Holman v. Gilmore, 126 F.3d 876, 1997 WL 564101 at *6.
In reviewing Verser's post-conviction petition, the Illinois Appellate Court addressed the merits of Verser's ineffective assistance claim. In so doing, the court correctly articulated and applied the standards set forth in Strickland v. Washington, 466 U.S. 668, 696, 80 L. Ed. 2d 674, 104 S. Ct. 2052 (1984). The Appellate Court affirmed the trial court's denial of post-conviction relief.
In short: in light of all of the above, this court concludes that the Illinois Appellate Court reasonably, not unreasonably, applied established law in rejecting petitioner's effective assistance of trial counsel argument. Further, the Appellate Court plainly did not commit "clear error in applying Strickland's standard," and this habeas corpus claim of Petitioner thus must be denied.
II. INEFFECTIVE ASSISTANCE OF APPELLATE COUNSEL.
Verser also alleges that he was denied effective assistance of appellate counsel. Verser alleges in his own affidavit that he repeatedly requested his appellate counsel to challenge the sufficiency of the evidence that he was guilty beyond a reasonable doubt during his direct appeal. Verser argues that his appellate counsel's failure to raise the argument constituted ineffective assistance of counsel.
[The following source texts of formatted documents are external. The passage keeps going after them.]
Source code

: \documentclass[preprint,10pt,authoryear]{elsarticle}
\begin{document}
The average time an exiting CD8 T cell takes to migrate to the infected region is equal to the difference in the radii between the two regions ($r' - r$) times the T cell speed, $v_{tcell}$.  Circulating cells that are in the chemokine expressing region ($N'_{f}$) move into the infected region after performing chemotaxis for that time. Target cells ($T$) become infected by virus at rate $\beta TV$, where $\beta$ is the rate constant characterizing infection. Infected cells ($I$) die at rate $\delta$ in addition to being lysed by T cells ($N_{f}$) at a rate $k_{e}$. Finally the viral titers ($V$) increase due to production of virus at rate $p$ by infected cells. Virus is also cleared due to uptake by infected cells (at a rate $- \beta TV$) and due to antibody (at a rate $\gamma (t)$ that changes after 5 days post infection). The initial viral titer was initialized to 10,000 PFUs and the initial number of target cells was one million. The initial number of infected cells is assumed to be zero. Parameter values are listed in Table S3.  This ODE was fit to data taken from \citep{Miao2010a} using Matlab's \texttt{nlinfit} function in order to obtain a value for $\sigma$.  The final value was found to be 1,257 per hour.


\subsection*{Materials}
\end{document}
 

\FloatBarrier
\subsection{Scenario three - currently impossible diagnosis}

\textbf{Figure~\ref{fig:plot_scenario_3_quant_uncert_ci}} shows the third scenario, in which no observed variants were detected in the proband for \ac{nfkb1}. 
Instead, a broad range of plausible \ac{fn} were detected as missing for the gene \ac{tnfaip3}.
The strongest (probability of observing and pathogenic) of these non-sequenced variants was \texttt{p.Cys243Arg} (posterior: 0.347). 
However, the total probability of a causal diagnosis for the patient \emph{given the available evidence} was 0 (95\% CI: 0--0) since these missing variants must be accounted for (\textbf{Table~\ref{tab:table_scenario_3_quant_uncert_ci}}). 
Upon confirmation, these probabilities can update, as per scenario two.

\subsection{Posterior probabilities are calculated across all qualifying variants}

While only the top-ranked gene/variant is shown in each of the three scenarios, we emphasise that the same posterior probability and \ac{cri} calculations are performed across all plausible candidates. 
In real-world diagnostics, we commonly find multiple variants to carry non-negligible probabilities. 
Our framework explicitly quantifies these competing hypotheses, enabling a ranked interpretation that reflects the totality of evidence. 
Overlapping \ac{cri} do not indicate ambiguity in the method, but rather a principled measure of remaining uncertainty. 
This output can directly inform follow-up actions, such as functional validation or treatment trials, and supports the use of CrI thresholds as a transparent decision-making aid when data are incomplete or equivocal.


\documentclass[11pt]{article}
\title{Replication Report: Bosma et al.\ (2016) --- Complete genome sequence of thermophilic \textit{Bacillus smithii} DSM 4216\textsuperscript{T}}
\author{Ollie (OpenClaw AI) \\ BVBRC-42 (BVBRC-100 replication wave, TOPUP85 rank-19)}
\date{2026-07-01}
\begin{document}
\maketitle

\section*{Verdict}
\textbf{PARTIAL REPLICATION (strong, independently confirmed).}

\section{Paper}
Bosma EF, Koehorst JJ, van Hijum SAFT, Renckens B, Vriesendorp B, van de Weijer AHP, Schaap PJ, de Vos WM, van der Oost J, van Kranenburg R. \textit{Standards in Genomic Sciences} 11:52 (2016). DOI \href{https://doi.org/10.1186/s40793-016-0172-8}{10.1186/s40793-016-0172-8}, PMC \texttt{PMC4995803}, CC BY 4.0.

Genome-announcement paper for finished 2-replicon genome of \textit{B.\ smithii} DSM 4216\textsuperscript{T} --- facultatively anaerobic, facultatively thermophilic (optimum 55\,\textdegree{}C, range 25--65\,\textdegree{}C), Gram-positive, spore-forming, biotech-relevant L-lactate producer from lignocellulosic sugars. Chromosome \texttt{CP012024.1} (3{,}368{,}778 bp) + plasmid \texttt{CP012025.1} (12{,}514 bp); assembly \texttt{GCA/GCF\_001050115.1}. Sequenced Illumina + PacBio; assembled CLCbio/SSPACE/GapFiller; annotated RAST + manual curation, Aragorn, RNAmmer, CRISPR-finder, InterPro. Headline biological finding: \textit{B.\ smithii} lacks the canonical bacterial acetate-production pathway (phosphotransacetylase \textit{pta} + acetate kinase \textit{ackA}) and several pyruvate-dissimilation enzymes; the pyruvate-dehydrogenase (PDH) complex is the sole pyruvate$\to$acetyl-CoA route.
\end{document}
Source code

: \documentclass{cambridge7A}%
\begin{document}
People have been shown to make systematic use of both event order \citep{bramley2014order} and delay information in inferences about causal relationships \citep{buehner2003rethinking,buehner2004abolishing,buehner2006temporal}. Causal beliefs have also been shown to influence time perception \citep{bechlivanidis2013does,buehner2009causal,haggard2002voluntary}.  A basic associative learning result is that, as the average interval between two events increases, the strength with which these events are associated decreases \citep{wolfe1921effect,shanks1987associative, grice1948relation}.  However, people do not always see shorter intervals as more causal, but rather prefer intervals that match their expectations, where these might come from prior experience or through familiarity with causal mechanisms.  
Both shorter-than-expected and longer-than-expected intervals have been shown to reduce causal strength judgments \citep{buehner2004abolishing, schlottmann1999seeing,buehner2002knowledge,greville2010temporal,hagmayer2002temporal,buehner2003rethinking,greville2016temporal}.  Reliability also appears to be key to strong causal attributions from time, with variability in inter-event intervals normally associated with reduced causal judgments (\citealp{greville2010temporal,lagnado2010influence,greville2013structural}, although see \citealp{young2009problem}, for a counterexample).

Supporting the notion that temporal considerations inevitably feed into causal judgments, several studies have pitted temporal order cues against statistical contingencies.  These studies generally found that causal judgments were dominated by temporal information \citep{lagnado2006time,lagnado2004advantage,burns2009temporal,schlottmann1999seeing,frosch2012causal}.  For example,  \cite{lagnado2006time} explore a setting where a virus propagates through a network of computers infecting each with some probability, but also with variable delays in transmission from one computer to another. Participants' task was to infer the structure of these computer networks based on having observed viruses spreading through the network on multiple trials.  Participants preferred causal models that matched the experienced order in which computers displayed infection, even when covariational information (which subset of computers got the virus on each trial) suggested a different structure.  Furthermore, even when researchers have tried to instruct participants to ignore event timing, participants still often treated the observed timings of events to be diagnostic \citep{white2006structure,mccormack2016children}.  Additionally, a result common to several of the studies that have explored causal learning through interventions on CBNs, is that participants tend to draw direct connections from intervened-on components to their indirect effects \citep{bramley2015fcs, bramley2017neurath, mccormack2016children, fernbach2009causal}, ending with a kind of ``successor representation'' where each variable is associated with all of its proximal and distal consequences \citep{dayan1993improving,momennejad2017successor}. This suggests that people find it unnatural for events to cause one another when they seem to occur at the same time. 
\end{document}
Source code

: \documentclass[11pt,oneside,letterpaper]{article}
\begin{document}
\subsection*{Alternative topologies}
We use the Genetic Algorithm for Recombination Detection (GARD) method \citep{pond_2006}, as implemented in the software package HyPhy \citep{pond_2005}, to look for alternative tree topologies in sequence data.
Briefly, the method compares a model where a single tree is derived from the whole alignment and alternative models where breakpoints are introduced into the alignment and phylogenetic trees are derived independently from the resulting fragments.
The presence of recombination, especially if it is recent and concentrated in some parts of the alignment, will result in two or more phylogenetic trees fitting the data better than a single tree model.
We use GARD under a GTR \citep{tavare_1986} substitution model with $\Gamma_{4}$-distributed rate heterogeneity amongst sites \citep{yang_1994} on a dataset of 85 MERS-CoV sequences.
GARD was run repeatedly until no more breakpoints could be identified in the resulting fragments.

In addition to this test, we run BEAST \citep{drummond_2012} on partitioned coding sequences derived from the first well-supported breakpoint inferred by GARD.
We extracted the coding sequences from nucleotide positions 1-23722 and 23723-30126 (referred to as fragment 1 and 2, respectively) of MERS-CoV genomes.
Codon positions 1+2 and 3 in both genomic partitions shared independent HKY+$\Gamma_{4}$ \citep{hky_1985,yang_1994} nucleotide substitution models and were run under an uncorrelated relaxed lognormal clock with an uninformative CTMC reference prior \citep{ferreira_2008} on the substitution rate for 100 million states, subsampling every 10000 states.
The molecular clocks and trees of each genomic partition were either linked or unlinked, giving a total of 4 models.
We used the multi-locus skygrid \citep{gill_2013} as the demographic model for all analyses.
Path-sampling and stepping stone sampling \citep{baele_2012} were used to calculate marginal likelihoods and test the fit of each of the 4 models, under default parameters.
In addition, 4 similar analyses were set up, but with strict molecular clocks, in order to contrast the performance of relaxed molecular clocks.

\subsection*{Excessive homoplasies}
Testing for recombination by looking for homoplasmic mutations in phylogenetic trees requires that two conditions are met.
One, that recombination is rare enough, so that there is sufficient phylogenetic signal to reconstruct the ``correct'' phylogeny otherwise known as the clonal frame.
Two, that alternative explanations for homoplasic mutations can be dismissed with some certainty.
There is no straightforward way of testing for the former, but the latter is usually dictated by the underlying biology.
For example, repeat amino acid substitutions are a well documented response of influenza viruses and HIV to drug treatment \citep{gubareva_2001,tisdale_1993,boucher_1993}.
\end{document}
Under Mason v. Hanks, 97 F.3d 887 (7th Cir.1996) and Gray v. Greer, 778 F.2d 350 (7th Cir. 1985), when a claim of ineffective assistance of appellate counsel is based on that counsel's failure to raise an issue on appeal, the petitioner must meet the two-prong Strickland test: (1) that counsel's failure to raise Verser's current claims on appeal was "beyond the realm of reasonable professional judgment within the context of the case," Mason, 97 F.3d at 893; and (2) that this failure was prejudicial to him, id. "When appellate counsel omits (without legitimate strategic purpose) a significant and obvious issue, we will deem his performance deficient, and when that omitted issue may have resulted in a reversal of the conviction, or an order for a new trial, we will deem the lack of effective assistance prejudicial." Id. (omitting citations).
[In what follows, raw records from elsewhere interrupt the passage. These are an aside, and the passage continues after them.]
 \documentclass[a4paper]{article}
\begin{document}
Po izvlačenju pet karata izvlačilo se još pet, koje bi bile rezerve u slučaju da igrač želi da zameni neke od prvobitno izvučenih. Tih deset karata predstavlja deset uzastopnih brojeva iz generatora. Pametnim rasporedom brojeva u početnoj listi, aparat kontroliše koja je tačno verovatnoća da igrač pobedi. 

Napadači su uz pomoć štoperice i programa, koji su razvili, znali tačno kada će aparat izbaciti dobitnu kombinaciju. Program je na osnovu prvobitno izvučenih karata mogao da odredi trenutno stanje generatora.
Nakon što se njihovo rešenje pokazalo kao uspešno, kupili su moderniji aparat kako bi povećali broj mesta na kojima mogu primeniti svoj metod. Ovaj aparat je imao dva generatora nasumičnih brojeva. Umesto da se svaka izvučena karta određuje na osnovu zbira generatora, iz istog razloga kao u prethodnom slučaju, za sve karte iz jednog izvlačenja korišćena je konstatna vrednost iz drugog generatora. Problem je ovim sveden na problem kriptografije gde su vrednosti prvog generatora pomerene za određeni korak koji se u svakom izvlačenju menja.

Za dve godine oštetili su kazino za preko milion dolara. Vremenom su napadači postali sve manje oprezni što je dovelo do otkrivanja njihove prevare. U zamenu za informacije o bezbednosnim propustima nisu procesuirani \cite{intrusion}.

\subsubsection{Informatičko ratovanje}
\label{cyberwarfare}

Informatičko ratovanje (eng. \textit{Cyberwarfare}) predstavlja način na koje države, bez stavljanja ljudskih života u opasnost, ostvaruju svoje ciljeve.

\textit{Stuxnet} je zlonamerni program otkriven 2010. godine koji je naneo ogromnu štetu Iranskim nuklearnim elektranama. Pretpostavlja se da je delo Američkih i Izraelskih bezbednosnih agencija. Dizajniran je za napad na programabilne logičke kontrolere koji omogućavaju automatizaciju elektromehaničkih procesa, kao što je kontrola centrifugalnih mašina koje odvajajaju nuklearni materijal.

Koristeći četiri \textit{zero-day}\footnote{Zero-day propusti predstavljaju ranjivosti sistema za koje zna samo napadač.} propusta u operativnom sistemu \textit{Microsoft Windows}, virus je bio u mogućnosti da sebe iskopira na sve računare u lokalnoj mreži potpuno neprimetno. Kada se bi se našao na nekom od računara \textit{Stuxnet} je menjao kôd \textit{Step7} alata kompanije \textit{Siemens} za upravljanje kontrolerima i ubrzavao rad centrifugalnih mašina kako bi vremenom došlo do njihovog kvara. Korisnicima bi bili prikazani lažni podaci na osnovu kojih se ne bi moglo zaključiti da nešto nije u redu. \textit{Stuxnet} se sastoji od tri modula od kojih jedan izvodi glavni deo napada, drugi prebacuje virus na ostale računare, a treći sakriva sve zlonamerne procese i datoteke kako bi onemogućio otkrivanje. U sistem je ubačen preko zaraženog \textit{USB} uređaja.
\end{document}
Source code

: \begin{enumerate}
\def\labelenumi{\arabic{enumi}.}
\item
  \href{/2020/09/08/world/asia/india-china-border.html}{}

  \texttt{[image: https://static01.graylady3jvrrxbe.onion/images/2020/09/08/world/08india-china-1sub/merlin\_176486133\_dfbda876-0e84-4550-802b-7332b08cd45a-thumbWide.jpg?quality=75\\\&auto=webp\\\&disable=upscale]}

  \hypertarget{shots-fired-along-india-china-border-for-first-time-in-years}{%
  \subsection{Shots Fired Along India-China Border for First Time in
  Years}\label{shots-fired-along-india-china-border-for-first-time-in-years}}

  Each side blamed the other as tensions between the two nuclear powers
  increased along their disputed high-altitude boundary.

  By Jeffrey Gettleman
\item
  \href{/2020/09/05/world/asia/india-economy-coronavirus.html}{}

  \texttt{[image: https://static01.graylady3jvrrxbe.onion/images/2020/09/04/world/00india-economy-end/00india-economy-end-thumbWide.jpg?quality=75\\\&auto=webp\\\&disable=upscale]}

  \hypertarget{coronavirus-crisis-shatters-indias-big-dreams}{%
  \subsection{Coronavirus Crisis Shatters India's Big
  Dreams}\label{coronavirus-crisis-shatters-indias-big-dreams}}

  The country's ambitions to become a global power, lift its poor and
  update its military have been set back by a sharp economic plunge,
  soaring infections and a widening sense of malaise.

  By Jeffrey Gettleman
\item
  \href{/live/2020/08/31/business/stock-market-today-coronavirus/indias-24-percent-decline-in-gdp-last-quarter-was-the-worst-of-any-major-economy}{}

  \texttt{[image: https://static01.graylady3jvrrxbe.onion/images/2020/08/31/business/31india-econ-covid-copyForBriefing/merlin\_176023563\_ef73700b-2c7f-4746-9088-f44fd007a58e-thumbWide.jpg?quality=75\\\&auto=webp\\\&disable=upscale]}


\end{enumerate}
In considering Verser's ineffective assistance of appellate counsel claim, the appellate court in its post conviction review considered a June 2, 1988 letter from Verser's appellate counsel to Verser. That letter, and a prior letter dated April 14, 1988, manifests Verser's counsel's careful examination of the issues raised by Verser. In particular, Verser's appellate counsel stated in the June 2 letter:
Regarding reasonable doubt as a possible issue in your case, I went over the record again as well as the points you raised, but the issue is just not there. However, I do feel that the sentencing issues are good and have a chance of success.
After considering Verser's reasonable doubt argument and his appellate counsel's consideration of that argument, the appellate court in light of the Strickland standard found that Verser's ineffective assistance claim lacked merit.
Again, this court must respect the state court's decision unless it "involved an unreasonable application of  clearly established federal law, as determined by the Supreme Court of the United States." 28 U.S.C. § 2254(d)(1). This means that only a "clear error" in applying the standards of Strickland will support a writ of habeas corpus.
As with his other ineffective assistance claim, Verser cannot successfully make this argument. As set forther earlier herein, there was overwhelming evidence on direct appeal of Verser's guilt beyond a reasonable doubt. Therefore, appellate counsel's considered decision not to raise the claim could hardly be considered beyond the realm of reasonable professional judgment within the context of the case. And the reality also is that Verser was not prejudiced by his counsel's decision not to raise this unmeritorious claim. Thus, the state court's rejection of this ineffective assistance claim cannot be deemed unreasonable or clear error.
In view of the foregoing, the petition for a writ of habeas corpus is denied.